NGO-Workshop zu Plastikmüllexporten mit Dr. Sedat Gündoğdu

08. Juni 2026 | Heinrich-Böll-Stiftung, Berlin

Seit dem Importstopp Chinas für Plastikmüll im Jahr 2018 hat sich die Türkei zu einem der wichtigsten Zielländer für Plastikmüllexporte aus Europa – insbesondere aus Deutschland – entwickelt. Immer wieder werden dabei erhebliche Umwelt-, Gesundheits- und Klimafolgen dokumentiert. Recherchen und Untersuchungen zeigen, dass importierte Abfälle teilweise unsachgemäß behandelt, illegal entsorgt oder offen verbrannt werden. Auch illegale Plastikmüllexporte von Deutschland in die Türkei wurden wiederholt nachgewiesen.

Vor diesem Hintergrund bringt Exit Plastik am 8. Juni Vertreter:innen der Zivilgesellschaft zu einem Workshop über den Plastikmüllhandel zwischen Deutschland und der Türkei zusammen. Gemeinsam mit dem Meeresbiologen und Forscher zu Plastikverschmutzung Dr. Sedat Gündoğdu diskutieren wir aktuelle Entwicklungen, politische Herausforderungen und regulatorische Veränderungen im Bereich der Plastikmüllexporte.
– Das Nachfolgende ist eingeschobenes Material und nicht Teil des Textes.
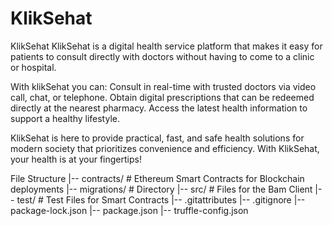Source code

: # KlikSehat

KlikSehat
KlikSehat is a digital health service platform that makes it easy for patients to consult directly with doctors without having to come to a clinic or hospital.

With klikSehat you can:
Consult in real-time with trusted doctors via video call, chat, or telephone.
Obtain digital prescriptions that can be redeemed directly at the nearest pharmacy.
Access the latest health information to support a healthy lifestyle.

KlikSehat is here to provide practical, fast, and safe health solutions for modern society that prioritizes convenience and efficiency. With KlikSehat, your health is at your fingertips!

File Structure
|-- contracts/  # Ethereum Smart Contracts for Blockchain deployments
|-- migrations/ # Directory 
|-- src/  # Files for the Bam Client
|-- test/ # Test Files for Smart Contracts
|-- .gitattributes
|-- .gitignore
|-- package-lock.json
|-- package.json
|-- truffle-config.json
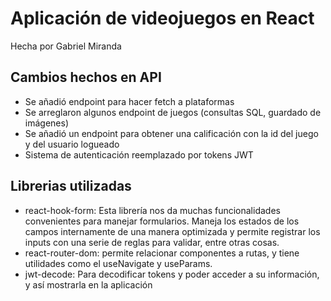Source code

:# Aplicación de videojuegos en React

Hecha por Gabriel Miranda

## Cambios hechos en API

- Se añadió endpoint para hacer fetch a plataformas
- Se arreglaron algunos endpoint de juegos (consultas SQL, guardado de imágenes)
- Se añadió un endpoint para obtener una calificación con la id del juego y del usuario logueado
- Sistema de autenticación reemplazado por tokens JWT

## Librerias utilizadas
- react-hook-form: Esta librería nos da muchas funcionalidades convenientes para manejar formularios. Maneja los estados de los campos internamente de una manera optimizada y permite registrar los inputs con una serie de reglas para validar, entre otras cosas.
- react-router-dom: permite relacionar componentes a rutas, y tiene utilidades como el useNavigate y useParams.
- jwt-decode: Para decodificar tokens y poder acceder a su información, y así mostrarla en la aplicación
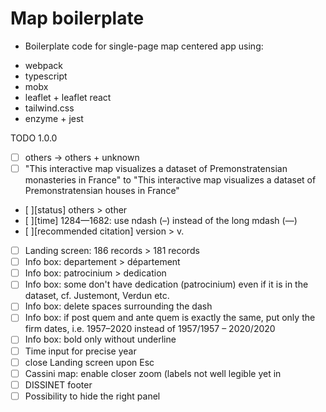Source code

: # Map boilerplate

- Boilerplate code for single-page map centered app using:

* webpack
* typescript
* mobx
* leaflet + leaflet react
* tailwind.css
* enzyme + jest

TODO 1.0.0

- [ ] others -> others + unknown
- [ ] "This interactive map visualizes a dataset of Premonstratensian monasteries in France" to "This interactive map visualizes a dataset of Premonstratensian houses in France"
- [ ][status] others > other
- [ ][time] 1284—1682: use ndash (–) instead of the long mdash (—)
- [ ][recommended citation] version > v.
- [ ] Landing screen: 186 records > 181 records
- [ ] Info box: departement > département
- [ ] Info box: patrocinium > dedication
- [ ] Info box: some don't have dedication (patrocinium) even if it is in the dataset, cf. Justemont, Verdun etc.
- [ ] Info box: delete spaces surrounding the dash
- [ ] Info box: if post quem and ante quem is exactly the same, put only the firm dates, i.e. 1957–2020 instead of 1957/1957 – 2020/2020
- [ ] Info box: bold only without underline
- [ ] Time input for precise year
- [ ] close Landing screen upon Esc
- [ ] Cassini map: enable closer zoom (labels not well legible yet in
- [ ] DISSINET footer
- [ ] Possibility to hide the right panel
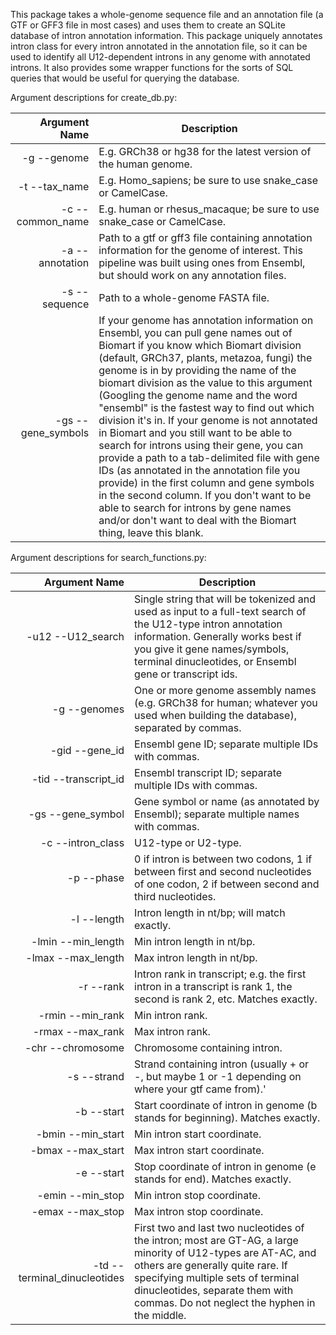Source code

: This package takes a whole-genome sequence file and an annotation file (a GTF or GFF3 file in most cases) and uses them to create an SQLite database of intron annotation information. This package uniquely annotates intron class for every intron annotated in the annotation file, so it can be used to identify all U12-dependent introns in any genome with annotated introns. It also provides some wrapper functions for the sorts of SQL queries that would be useful for querying the database.

Argument descriptions for create_db.py:

Argument Name        | Description
-------------------: | --------------------------------------------------------------------------------------------------------------
-g --genome          | E.g. GRCh38 or hg38 for the latest version of the human genome.
-t --tax_name        | E.g. Homo_sapiens; be sure to use snake_case or CamelCase.
-c --common_name     | E.g. human or rhesus_macaque; be sure to use snake_case or CamelCase.
-a --annotation      | Path to a gtf or gff3 file containing annotation information for the genome of interest. This pipeline was built using ones from Ensembl, but should work on any annotation files.
-s --sequence        | Path to a whole-genome FASTA file.
-gs --gene_symbols   | If your genome has annotation information on Ensembl, you can pull gene names out of Biomart if you know which Biomart division (default, GRCh37, plants, metazoa, fungi) the genome is in by providing the name of the biomart division as the value to this argument (Googling the genome name and the word "ensembl" is the fastest way to find out which division it's in. If your genome is not annotated in Biomart and you still want to be able to search for introns using their gene, you can provide a path to a tab-delimited file with gene IDs (as annotated in the annotation file you provide) in the first column and gene symbols in the second column. If you don't want to be able to search for introns by gene names and/or don't want to deal with the Biomart thing, leave this blank.

Argument descriptions for search_functions.py:

Argument Name                | Description
---------------------------: | -------------------------------------------------------------------------------------------------------------
-u12 --U12_search            | Single string that will be tokenized and used as input to a full-text search of the U12-type intron annotation information. Generally works best if you give it gene names/symbols, terminal dinucleotides, or Ensembl gene or transcript ids.
-g --genomes                 | One or more genome assembly names (e.g. GRCh38 for human; whatever you used when building the database), separated by commas.
-gid --gene_id               | Ensembl gene ID; separate multiple IDs with commas.
-tid --transcript_id         | Ensembl transcript ID; separate multiple IDs with commas.
-gs --gene_symbol            | Gene symbol or name (as annotated by Ensembl); separate multiple names with commas.
-c --intron_class            | U12-type or U2-type.
-p --phase                   | 0 if intron is between two codons, 1 if between first and second nucleotides of one codon, 2 if between second and third nucleotides.
-l --length                  | Intron length in nt/bp; will match exactly.
-lmin --min_length           | Min intron length in nt/bp.
-lmax --max_length           | Max intron length in nt/bp.
-r --rank                    | Intron rank in transcript; e.g. the first intron in a transcript is rank 1, the second is rank 2, etc. Matches exactly.
-rmin --min_rank             | Min intron rank.
-rmax --max_rank             | Max intron rank.
-chr --chromosome            | Chromosome containing intron.
-s --strand                  | Strand containing intron (usually + or -, but maybe 1 or -1 depending on where your gtf came from).'
-b --start                   | Start coordinate of intron in genome (b stands for beginning). Matches exactly.
-bmin --min_start            | Min intron start coordinate.
-bmax --max_start            | Max intron start coordinate.
-e --start                   | Stop coordinate of intron in genome (e stands for end). Matches exactly.
-emin --min_stop             | Min intron stop coordinate.
-emax --max_stop             | Max intron stop coordinate.
-td --terminal_dinucleotides | First two and last two nucleotides of the intron; most are GT-AG, a large minority of U12-types are AT-AC, and others are generally quite rare. If specifying multiple sets of terminal dinucleotides, separate them with commas. Do not neglect the hyphen in the middle.
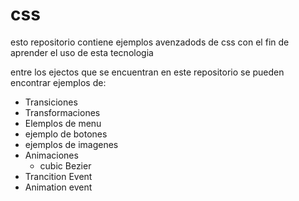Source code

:# css

esto repositorio contiene ejemplos avenzadods de css con el fin de aprender el uso de esta tecnologia

entre los ejectos que se encuentran en este repositorio se pueden encontrar ejemplos de:

* Transiciones
* Transformaciones
* Elemplos de menu
* ejemplo de botones
* ejemplos de imagenes
* Animaciones
    -   cubic Bezier   
* Trancition Event
* Animation event 

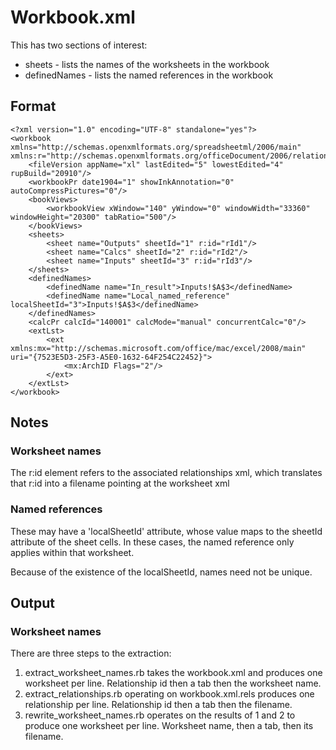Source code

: # Workbook.xml

This has two sections of interest:

* sheets - lists the names of the worksheets in the workbook
* definedNames - lists the named references in the workbook

## Format

	<?xml version="1.0" encoding="UTF-8" standalone="yes"?>
	<workbook xmlns="http://schemas.openxmlformats.org/spreadsheetml/2006/main" xmlns:r="http://schemas.openxmlformats.org/officeDocument/2006/relationships">
		<fileVersion appName="xl" lastEdited="5" lowestEdited="4" rupBuild="20910"/>
		<workbookPr date1904="1" showInkAnnotation="0" autoCompressPictures="0"/>
		<bookViews>
			<workbookView xWindow="140" yWindow="0" windowWidth="33360" windowHeight="20300" tabRatio="500"/>
		</bookViews>
		<sheets>
			<sheet name="Outputs" sheetId="1" r:id="rId1"/>
			<sheet name="Calcs" sheetId="2" r:id="rId2"/>
			<sheet name="Inputs" sheetId="3" r:id="rId3"/>
		</sheets>
		<definedNames>
			<definedName name="In_result">Inputs!$A$3</definedName>
			<definedName name="Local_named_reference" localSheetId="3">Inputs!$A$3</definedName>
		</definedNames>
		<calcPr calcId="140001" calcMode="manual" concurrentCalc="0"/>
		<extLst>
			<ext xmlns:mx="http://schemas.microsoft.com/office/mac/excel/2008/main" uri="{7523E5D3-25F3-A5E0-1632-64F254C22452}">
				<mx:ArchID Flags="2"/>
			</ext>
		</extLst>
	</workbook>

## Notes

### Worksheet names

The r:id element refers to the associated relationships xml, which translates that r:id into a filename pointing at the worksheet xml


### Named references

These may have a 'localSheetId' attribute, whose value maps to the sheetId attribute of the sheet cells. In these cases, the named reference only applies within that worksheet. 

Because of the existence of the localSheetId, names need not be unique.



## Output

### Worksheet names

There are three steps to the extraction:

1. extract_worksheet_names.rb takes the workbook.xml and produces one worksheet per line. Relationship id then a tab then the worksheet name.
2. extract_relationships.rb operating on workbook.xml.rels produces one relationship per line. Relationship id then a tab then the filename.
3. rewrite_worksheet_names.rb operates on the results of 1 and 2 to produce one worksheet per line. Worksheet name, then a tab, then its filename.
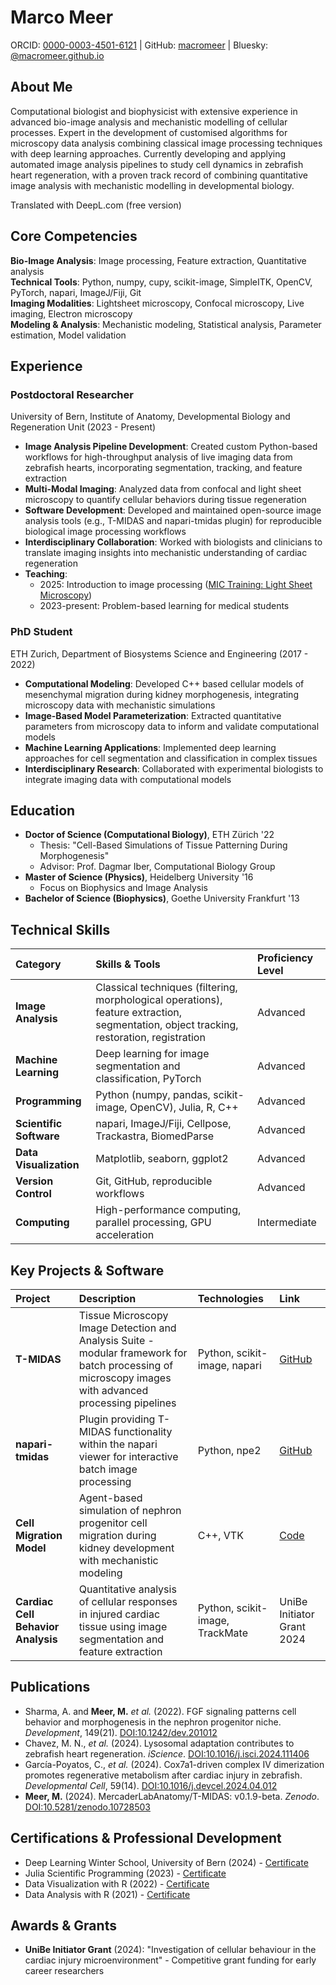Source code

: # Marco Meer

ORCID: [0000-0003-4501-6121](https://orcid.org/0000-0003-4501-6121) | GitHub: [macromeer](https://github.com/macromeer) | Bluesky: [@macromeer.github.io](https://bsky.app/profile/macromeer.github.io)

## About Me

Computational biologist and biophysicist with extensive experience in advanced bio-image analysis and mechanistic modelling of cellular processes. Expert in the development of customised algorithms for microscopy data analysis combining classical image processing techniques with deep learning approaches. Currently developing and applying automated image analysis pipelines to study cell dynamics in zebrafish heart regeneration, with a proven track record of combining quantitative image analysis with mechanistic modelling in developmental biology.

Translated with DeepL.com (free version)

## Core Competencies

**Bio-Image Analysis**: Image processing,  Feature extraction, Quantitative analysis  
**Technical Tools**: Python, numpy, cupy, scikit-image, SimpleITK, OpenCV, PyTorch, napari, ImageJ/Fiji, Git  
**Imaging Modalities**: Lightsheet microscopy, Confocal microscopy, Live imaging, Electron microscopy  
**Modeling & Analysis**: Mechanistic modeling, Statistical analysis, Parameter estimation, Model validation

## Experience

### Postdoctoral Researcher
University of Bern, Institute of Anatomy, Developmental Biology and Regeneration Unit (2023 - Present)

* **Image Analysis Pipeline Development**: Created custom Python-based workflows for high-throughput analysis of live imaging data from zebrafish hearts, incorporating segmentation, tracking, and feature extraction
* **Multi-Modal Imaging**: Analyzed data from confocal and light sheet microscopy to quantify cellular behaviors during tissue regeneration
* **Software Development**: Developed and maintained open-source image analysis tools (e.g., T-MIDAS and napari-tmidas plugin) for reproducible biological image processing workflows
* **Interdisciplinary Collaboration**: Worked with biologists and clinicians to translate imaging insights into mechanistic understanding of cardiac regeneration
* **Teaching**:
  * 2025: Introduction to image processing ([MIC Training: Light Sheet Microscopy](certificates/250219-21_SPIM_program-5.pdf))
  * 2023-present: Problem-based learning for medical students

### PhD Student
ETH Zurich, Department of Biosystems Science and Engineering (2017 - 2022)

* **Computational Modeling**: Developed C++ based cellular models of mesenchymal migration during kidney morphogenesis, integrating microscopy data with mechanistic simulations
* **Image-Based Model Parameterization**: Extracted quantitative parameters from microscopy data to inform and validate computational models
* **Machine Learning Applications**: Implemented deep learning approaches for cell segmentation and classification in complex tissues
* **Interdisciplinary Research**: Collaborated with experimental biologists to integrate imaging data with computational models

## Education

* **Doctor of Science (Computational Biology)**, ETH Zürich '22
  * Thesis: "Cell-Based Simulations of Tissue Patterning During Morphogenesis"
  * Advisor: Prof. Dagmar Iber, Computational Biology Group
* **Master of Science (Physics)**, Heidelberg University '16
  * Focus on Biophysics and Image Analysis
* **Bachelor of Science (Biophysics)**, Goethe University Frankfurt '13

## Technical Skills

| Category | Skills & Tools | Proficiency Level |
|:---------|:---------------|:------------------|
| **Image Analysis** | Classical techniques (filtering, morphological operations), feature extraction, segmentation, object tracking, restoration, registration | Advanced |
| **Machine Learning** | Deep learning for image segmentation and classification, PyTorch | Advanced |
| **Programming** | Python (numpy, pandas, scikit-image, OpenCV), Julia, R, C++ | Advanced |
| **Scientific Software** | napari, ImageJ/Fiji, Cellpose, Trackastra, BiomedParse | Advanced |
| **Data Visualization** | Matplotlib, seaborn, ggplot2 | Advanced |
| **Version Control** | Git, GitHub, reproducible workflows | Advanced |
| **Computing** | High-performance computing, parallel processing, GPU acceleration | Intermediate |

## Key Projects & Software

| Project | Description | Technologies | Link |
|:--------|:------------|:-------------|:-----|
| **T-MIDAS** | Tissue Microscopy Image Detection and Analysis Suite - modular framework for batch processing of microscopy images with advanced processing pipelines | Python, scikit-image, napari | [GitHub](https://doi.org/10.5281/zenodo.10728503) |
| **napari-tmidas** | Plugin providing T-MIDAS functionality within the napari viewer for interactive batch image processing | Python, npe2 | [GitHub](https://github.com/macromeer/napari-tmidas) |
| **Cell Migration Model** | Agent-based simulation of nephron progenitor cell migration during kidney development with mechanistic modeling | C++, VTK | [Code](https://git.bsse.ethz.ch/iber/Publications/2022_Meer_NPC_Condensation) |
| **Cardiac Cell Behavior Analysis** | Quantitative analysis of cellular responses in injured cardiac tissue using image segmentation and feature extraction | Python, scikit-image, TrackMate | UniBe Initiator Grant 2024 |

## Publications

* Sharma, A. and **Meer, M.** *et al.* (2022). FGF signaling patterns cell behavior and morphogenesis in the nephron progenitor niche. *Development*, 149(21). [DOI:10.1242/dev.201012](https://doi.org/10.1242/dev.201012)
* Chavez, M. N., *et al.* (2024). Lysosomal adaptation contributes to zebrafish heart regeneration. *iScience*. [DOI:10.1016/j.isci.2024.111406](https://doi.org/10.1016/j.isci.2024.111406)
* García-Poyatos, C., *et al.* (2024). Cox7a1-driven complex IV dimerization promotes regenerative metabolism after cardiac injury in zebrafish. *Developmental Cell*, 59(14). [DOI:10.1016/j.devcel.2024.04.012](https://doi.org/10.1016/j.devcel.2024.04.012)
* **Meer, M.** (2024). MercaderLabAnatomy/T-MIDAS: v0.1.9-beta. *Zenodo*. [DOI:10.5281/zenodo.10728503](https://doi.org/10.5281/zenodo.10728503)

## Certifications & Professional Development

* Deep Learning Winter School, University of Bern (2024) - [Certificate](https://github.com/macromeer/macromeer.github.io/blob/main/certificates/Bern_DL_WinterSchool_2024_Certificate_MarcoMeer.pdf)
* Julia Scientific Programming (2023) - [Certificate](https://coursera.org/share/a62d80f195c50fd8d7c7b0ece3bb2279)
* Data Visualization with R (2022) - [Certificate](https://courses.edx.org/certificates/f4a5d4042f9c45a4892559d431aa4b2e)
* Data Analysis with R (2021) - [Certificate](https://courses.edx.org/certificates/bfb8efbaa75d4de3afa94f8599671b6d)

## Awards & Grants

* **UniBe Initiator Grant** (2024): "Investigation of cellular behaviour in the cardiac injury microenvironment" - Competitive grant funding for early career researchers


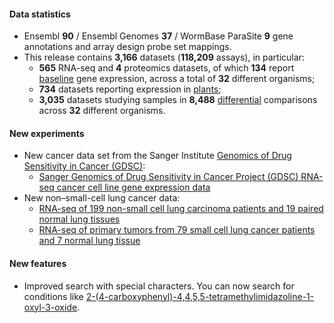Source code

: #### Data statistics

- Ensembl **90** / Ensembl Genomes **37** / WormBase ParaSite **9** gene annotations and array design probe set mappings.    
- This release contains **3,166** datasets (**118,209** assays), in particular:              
    - **565** RNA-seq and **4** proteomics datasets, of which **134** report [baseline](https://www.ebi.ac.uk/gxa/baseline/experiments) gene expression, across a total of **32** different organisms;                    
    - **734** datasets reporting expression in [plants](https://www.ebi.ac.uk/gxa/plant/experiments);                     
    - **3,035** datasets studying samples in **8,488** [differential](https://www.ebi.ac.uk/gxa/help/index.html#differential-expression) comparisons across **32** different organisms.
                        
#### New experiments

- New cancer data set from the Sanger Institute [Genomics of Drug Sensitivity in Cancer (GDSC)](http://www.sanger.ac.uk/science/tools/gdsc-genomics-drug-sensitivity-cancer):               
    - [Sanger Genomics of Drug Sensitivity in Cancer
                            Project (GDSC) RNA-seq cancer cell line gene expression data](https://www.ebi.ac.uk/gxa/experiments/E-MTAB-3983)
- New non–small-cell lung cancer data:    
    - [RNA-seq of 199 non-small cell lung carcinoma patients and 19 paired normal lung tissues](https://www.ebi.ac.uk/gxa/experiments/E-GEOD-81089)
    - [RNA-seq of primary tumors from 79 small cell lung cancer patients and 7 normal lung tissue](https://www.ebi.ac.uk/gxa/experiments/E-GEOD-60052)

#### New features

- Improved search with special characters. You can now search for conditions like [2-(4-carboxyphenyl)-4,4,5,5-tetramethylimidazoline-1-oxyl-3-oxide](https://www.ebi.ac.uk/gxa/search?geneQuery=%5B%5D&organism=&conditionQuery=%5B%7B%22value%22%3A%222-(4-carboxyphenyl)-4%2C4%2C5%2C5-tetramethylimidazoline-1-oxyl-3-oxide%22%7D%5D).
Dr. Sedat Gündoğdu forscht seit vielen Jahren zu den Auswirkungen des Plastikmüllhandels zwischen Deutschland, dem EU-Raum und der Türkei auf Klima, Umwelt und Governance. Er ist Meeresbiologe an der Çukurova Universität und aktuell Mercator-IPC-Stipendiat (2025/26) am Istanbul Policy Center der Sabancı Universität. Darüber hinaus hat er zahlreiche wissenschaftliche Publikationen zum Thema veröffentlicht und an Dokumentationen wie „Plastic People“ mitgewirkt.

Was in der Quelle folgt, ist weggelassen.